How to manage memory when loading a large text file to a DataTable

Question

I wrote a process in C# which takes a .tar.gz file extracts its contents, two large text files, ~250+ MB. These two text files are simply comma separated value files. The two text files are loaded into a DataTable one at a time. After the first file is loaded into a data table, a SQL bulk copy is executed on that table. Then the second file is loaded into a data table and again, a SQL bulk copy is executed on that table. This code runs fine on my machine where resources are plentiful. But when I move the executable over to a batch server, it starts throwing out of memory exceptions. After analyzing/profiling the execution of the code I see that it can reach and exceed 11 GB of memory until it finishes executing. I added some DataTable.Clear() calls followed by GC.Collect(). This helped. After the first table is loaded and during the SQL bulk copy memory consumption is ~4 GB. Then it drops to nearly 0. Then when the second file begins loading it consumes ~7 GB of memory and then drops to 0 when the SQL bulk copy is complete. However, I still feel this memory consumption is wickedly high. Especially for loading some simple comma separated files into a data table then to a SQL table. The execution of this takes approximately 5-7 minutes.
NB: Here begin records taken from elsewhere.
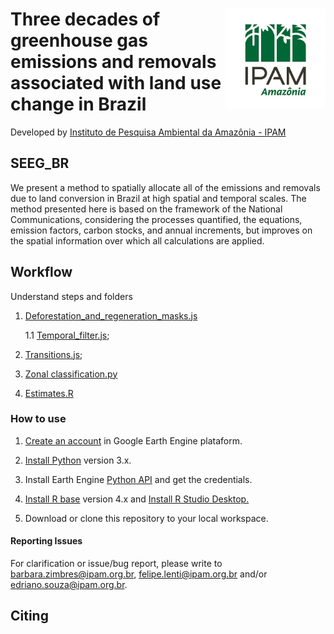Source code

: <div>
    <img src='./aux2/ipam_logo.jpg' height='auto' width='160' align='right'>
  <h1>  Three decades of greenhouse gas emissions and removals associated with land use change in Brazil </h1>
</div>

Developed by [Instituto de Pesquisa Ambiental da Amazônia - IPAM](https://ipam.org.br/)<br>



## SEEG_BR 

We present a method to spatially allocate all of the emissions and removals due to land conversion in Brazil at high spatial and temporal scales. The method presented here is based on the framework of the National Communications, considering the processes quantified, the equations, emission factors, carbon stocks, and annual increments, but improves on the spatial information over which all calculations are applied. 



## Workflow
   
   Understand steps and folders

 1. [Deforestation_and_regeneration_masks.js](https://github.com/musx/mapbiomas-cerrado-col6/tree/main/1-feature-space)

    1.1 [Temporal_filter.js](https://github.com/musx/mapbiomas-cerrado-col6/tree/main/2-general-map);
    
2. [Transitions.js](https://github.com/musx/mapbiomas-cerrado-col6/tree/main/2-general-map);


3. [Zonal classification.py](https://github.com/musx/mapbiomas-cerrado-col6/tree/main/3-wetlands)

4. [Estimates.R](https://github.com/musx/mapbiomas-cerrado-col6/tree/main/4-integrate-map)


### How to use
1. [Create an account](https://signup.earthengine.google.com/) in Google Earth Engine plataform.

2. [Install Python](https://www.python.org/downloads/) version 3.x.

3. Install Earth Engine [Python API](https://developers.google.com/earth-engine/guides/python_install) and get the credentials. 

4. [Install R base](https://cran.r-project.org/bin/) version 4.x and [Install R Studio Desktop.](https://www.rstudio.com/products/rstudio/download/)

5. Download or clone this repository to your local workspace.


#### Reporting Issues
For clarification or issue/bug report, please write to <barbara.zimbres@ipam.org.br>, <felipe.lenti@ipam.org.br> and/or <edriano.souza@ipam.org.br>.


## Citing
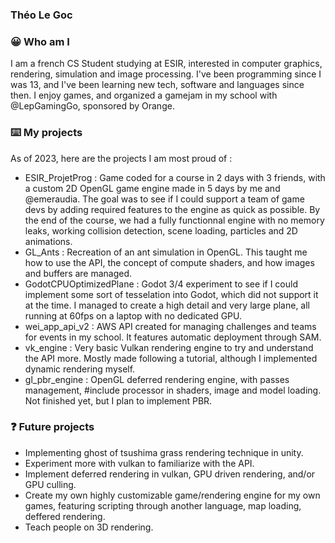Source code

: ### Théo Le Goc

### 😀 Who am I
I am a french CS Student studying at ESIR, interested in computer graphics, rendering, simulation and image processing. I've been programming since I was 13, and I've been learning new tech, software and languages since then. I enjoy games, and organized a gamejam in my school with @LepGamingGo, sponsored by Orange.

### ⌨️ My projects
As of 2023, here are the projects I am most proud of :
- ESIR_ProjetProg : Game coded for a course in 2 days with 3 friends, with a custom 2D OpenGL game engine made in 5 days by me and @emeraudia. The goal was to see if I could support a team of game devs by adding required features to the engine as quick as possible. By the end of the course, we had a fully functionnal engine with no memory leaks, working collision detection, scene loading, particles and 2D animations.
- GL_Ants : Recreation of an ant simulation in OpenGL. This taught me how to use the API, the concept of compute shaders, and how images and buffers are managed.
- GodotCPUOptimizedPlane : Godot 3/4 experiment to see if I could implement some sort of tesselation into Godot, which did not support it at the time. I managed to create a high detail and very large plane, all running at 60fps on a laptop with no dedicated GPU.
- wei_app_api_v2 : AWS API created for managing challenges and teams for events in my school. It features automatic deployment through SAM.
- vk_engine : Very basic Vulkan rendering engine to try and understand the API more. Mostly made following a tutorial, although I implemented dynamic rendering myself.
- gl_pbr_engine : OpenGL deferred rendering engine, with passes management, #include processor in shaders, image and model loading. Not finished yet, but I plan to implement PBR.

### ❓ Future projects
- Implementing ghost of tsushima grass rendering technique in unity.
- Experiment more with vulkan to familiarize with the API.
- Implement deferred rendering in vulkan, GPU driven rendering, and/or GPU culling.
- Create my own highly customizable game/rendering engine for my own games, featuring scripting through another language, map loading, deffered rendering.
- Teach people on 3D rendering.
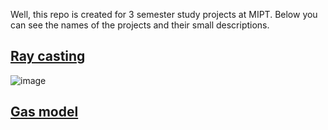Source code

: 
Well, this repo is created for 3 semester study projects at MIPT. Below you can see the names of the projects and their small descriptions.

## [Ray casting](https://github.com/x-ENIAC/MIPT_projects_3_sem/tree/master/Ray-casting)



![image](https://github.com/x-ENIAC/MIPT_projects_3_sem/tree/master/Ray-casting/sphere.png)

## [Gas model](https://github.com/x-ENIAC/MIPT_projects_3_sem/tree/master/Molecules)


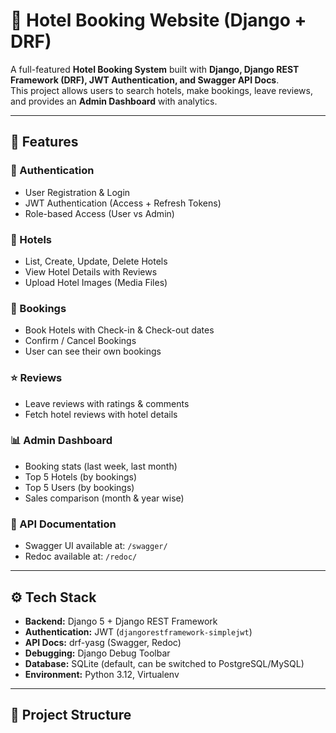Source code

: # 🏨 Hotel Booking Website (Django + DRF)

A full-featured **Hotel Booking System** built with **Django, Django REST Framework (DRF), JWT Authentication, and Swagger API Docs**.  
This project allows users to search hotels, make bookings, leave reviews, and provides an **Admin Dashboard** with analytics.

---

## 🚀 Features

### 🔑 Authentication
- User Registration & Login
- JWT Authentication (Access + Refresh Tokens)
- Role-based Access (User vs Admin)

### 🏨 Hotels
- List, Create, Update, Delete Hotels
- View Hotel Details with Reviews
- Upload Hotel Images (Media Files)

### 📅 Bookings
- Book Hotels with Check-in & Check-out dates
- Confirm / Cancel Bookings
- User can see their own bookings

### ⭐ Reviews
- Leave reviews with ratings & comments
- Fetch hotel reviews with hotel details

### 📊 Admin Dashboard
- Booking stats (last week, last month)
- Top 5 Hotels (by bookings)
- Top 5 Users (by bookings)
- Sales comparison (month & year wise)

### 📖 API Documentation
- Swagger UI available at: `/swagger/`
- Redoc available at: `/redoc/`

---

## ⚙️ Tech Stack

- **Backend:** Django 5 + Django REST Framework
- **Authentication:** JWT (`djangorestframework-simplejwt`)
- **API Docs:** drf-yasg (Swagger, Redoc)
- **Debugging:** Django Debug Toolbar
- **Database:** SQLite (default, can be switched to PostgreSQL/MySQL)
- **Environment:** Python 3.12, Virtualenv

---

## 📂 Project Structure

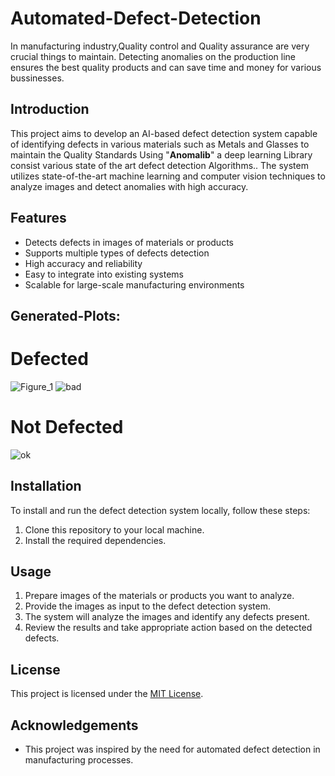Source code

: # Automated-Defect-Detection

In  manufacturing industry,Quality control and Quality assurance are very crucial things to maintain. Detecting anomalies on the production line ensures the best quality products and can save time and money for various bussinesses. 


## Introduction
This project aims to develop an AI-based defect detection system capable of identifying defects in various materials such as Metals and  Glasses to maintain the Quality Standards Using  "**Anomalib**" a deep learning Library consist various state of the art defect detection Algorithms.. The system utilizes state-of-the-art machine learning and computer vision techniques to analyze images and detect anomalies with high accuracy.

## Features
- Detects defects in images of materials or products
- Supports multiple types of defects detection
- High accuracy and reliability
- Easy to integrate into existing systems
- Scalable for large-scale manufacturing environments 
 

## Generated-Plots:

# Defected
![Figure_1](https://github.com/Rukhsar111/Automated-Defect-Detection/assets/54540404/520ec8ba-92c4-4d81-a9a7-8961e7e0d6d8)   ![bad](https://github.com/Rukhsar111/Automated-Defect-Detection/assets/54540404/7a1cfd9c-c0ce-40a3-b4f0-d80175a85766)


# Not Defected
![ok](https://github.com/Rukhsar111/Automated-Defect-Detection/assets/54540404/54ce46b2-a3fd-4c00-94f5-67f4fef652e9)



## Installation
To install and run the defect detection system locally, follow these steps:
1. Clone this repository to your local machine.
2. Install the required dependencies.


## Usage
1. Prepare images of the materials or products you want to analyze.
2. Provide the images as input to the defect detection system.
3. The system will analyze the images and identify any defects present.
4. Review the results and take appropriate action based on the detected defects.


## License

This project is licensed under the [MIT License](LICENSE).

## Acknowledgements

- This project was inspired by the need for automated defect detection in manufacturing processes.

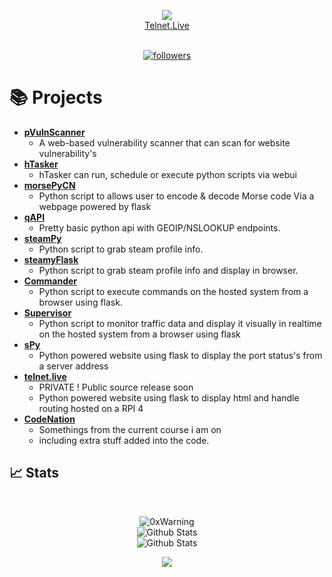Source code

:<p align="center">
  <img src="https://readme-typing-svg.herokuapp.com/?lines=Learning+Python;Self+Taught+Developer;Cyber+Security+Researcher;&font=Fira%20Code&center=true&width=380&height=50">
  <br>
  <a href="https://telnet.live/">Telnet.Live</a>
</p>

<p align="center">
  <br>
  <a href="https://github.com/Quinny-J?tab=followers">
    <img alt="followers" title="Follow me on Github" src="https://custom-icon-badges.herokuapp.com/github/followers/Quinny-J?color=236ad3&labelColor=1155ba&style=for-the-badge&logo=person-add&label=Follow&logoColor=dark"/></a>
  <br>
   
</p>


# 📚 Projects
* **[pVulnScanner](https://github.com/Quinny-J/pVulnScanner)**
  * A web-based vulnerability scanner that can scan for website vulnerability's
* **[hTasker](https://github.com/Quinny-J/hTasker)**
  * hTasker can run, schedule or execute python scripts via webui 
* **[morsePyCN](https://github.com/Quinny-J/morsePyCN)**
  * Python script to allows user to encode & decode Morse code Via a webpage powered by flask
* **[qAPI](https://github.com/Quinny-J/qAPI)**
  * Pretty basic python api with GEOIP/NSLOOKUP endpoints.
* **[steamPy](https://github.com/Quinny-J/steamPy)**
  * Python script to grab steam profile info.
* **[steamyFlask](https://github.com/Quinny-J/steamyFlask)**
  * Python script to grab steam profile info and display in browser.
* **[Commander](https://github.com/Quinny-J/Commander)**
  * Python script to execute commands on the hosted system from a browser using flask.
* **[Supervisor](https://github.com/Quinny-J/Supervisor)**
  * Python script to monitor traffic data and display it visually in realtime on the hosted system from a browser using flask
* **[sPy](https://github.com/Quinny-J/sPy)**
  * Python powered website using flask to display the port status's from a server address
* **[telnet.live](https://github.com/Quinny-J/telnet.live)**
  * PRIVATE ! Public source release soon  
  * Python powered website using flask to display html and handle routing hosted on a RPI 4
* **[CodeNation](https://github.com/Quinny-J/codenation)**
  * Somethings from the current course i am on
  * including extra stuff added into the code.

## 📈 Stats

<br>
<p align="center">
<img src="https://komarev.com/ghpvc/?username=Quinny-J&label=Profile%20views&color=0e75b6&style=flat" alt="0xWarning" />
<br>
<img src="https://github-readme-stats.vercel.app/api/top-langs/?username=Quinny-J&theme=dark&layout=compact" alt="Github Stats"/>
<br>
<img src="https://github-readme-stats.vercel.app/api?username=Quinny-J&show_icons=true&theme=dark&count_private=true" alt="Github Stats"/>
<p align="center">
  <img src ="https://github-readme-streak-stats.herokuapp.com?user=quinny-j&theme=radical&hide_border=false">
  <br>
  <br>
 
</p>

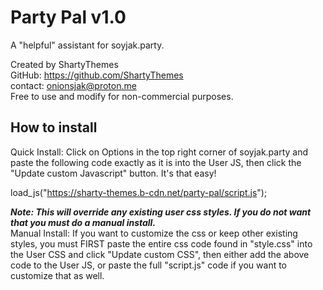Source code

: # Party Pal v1.0  
A "helpful"  assistant for soyjak.party.  

Created by ShartyThemes  
GitHub: https://github.com/ShartyThemes  
contact: onionsjak@proton.me  
Free to use and modify for non-commercial purposes.  

## How to install  
Quick Install: Click on Options in the top right corner of soyjak.party and paste the following code exactly as it is into the User JS, then click the "Update custom Javascript" button. It's that easy!

load_js("https://sharty-themes.b-cdn.net/party-pal/script.js");  

***Note: This will override any existing user css styles. If you do not want that you must do a manual install.***  
Manual Install: If you want to customize the css or keep other existing styles, you must FIRST paste the entire css code found in "style.css" into the User CSS and click "Update custom CSS", then either add the above code to the User JS, or paste the full "script.js" code if you want to customize that as well.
Here's a little detail on the two files if necessary.
The first file is 16 columns wide. With approximately 3 million records.
The second file is 4 columns wide. With approximately 1.3 billion records.

The two files both get read into data tables and the data of each column is casted to it's appropriate type, so string for strings, int for ints, datetime for dates and times, etc.

How can I go about getting the memory foot print of this app to be much smaller but still execute in a reasonable time?

Here's the logic that loads the data table and then performs SQL bulk copy.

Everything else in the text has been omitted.